What needs to be done:
Reproduce exactly the lines that run from the start of the records below to the line with "- [ ] **Create store selector component**", inclusive.

══ Records provided ══

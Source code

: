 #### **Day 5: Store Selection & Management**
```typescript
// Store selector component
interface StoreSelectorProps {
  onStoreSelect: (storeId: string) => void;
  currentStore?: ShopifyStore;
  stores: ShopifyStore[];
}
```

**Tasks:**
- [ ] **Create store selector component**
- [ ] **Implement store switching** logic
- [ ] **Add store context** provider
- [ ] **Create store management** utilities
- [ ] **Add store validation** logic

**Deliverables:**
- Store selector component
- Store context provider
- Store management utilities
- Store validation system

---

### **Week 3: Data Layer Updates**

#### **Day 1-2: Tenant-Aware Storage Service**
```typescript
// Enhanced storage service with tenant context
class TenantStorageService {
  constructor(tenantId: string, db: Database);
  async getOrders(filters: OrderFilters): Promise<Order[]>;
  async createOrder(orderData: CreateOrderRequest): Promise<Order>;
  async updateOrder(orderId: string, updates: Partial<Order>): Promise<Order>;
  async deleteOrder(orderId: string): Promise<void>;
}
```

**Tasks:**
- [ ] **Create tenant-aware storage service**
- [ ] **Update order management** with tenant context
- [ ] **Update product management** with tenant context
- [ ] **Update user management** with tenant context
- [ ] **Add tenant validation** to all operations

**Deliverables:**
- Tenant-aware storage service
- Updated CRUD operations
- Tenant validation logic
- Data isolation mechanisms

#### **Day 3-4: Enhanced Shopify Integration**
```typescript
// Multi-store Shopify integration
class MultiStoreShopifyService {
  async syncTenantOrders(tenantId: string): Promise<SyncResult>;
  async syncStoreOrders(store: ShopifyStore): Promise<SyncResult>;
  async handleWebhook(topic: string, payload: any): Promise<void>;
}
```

═══

Solution for this task:
Source code

: #### **Day 5: Store Selection & Management**
```typescript
// Store selector component
interface StoreSelectorProps {
  onStoreSelect: (storeId: string) => void;
  currentStore?: ShopifyStore;
  stores: ShopifyStore[];
}
```

**Tasks:**
- [ ] **Create store selector component**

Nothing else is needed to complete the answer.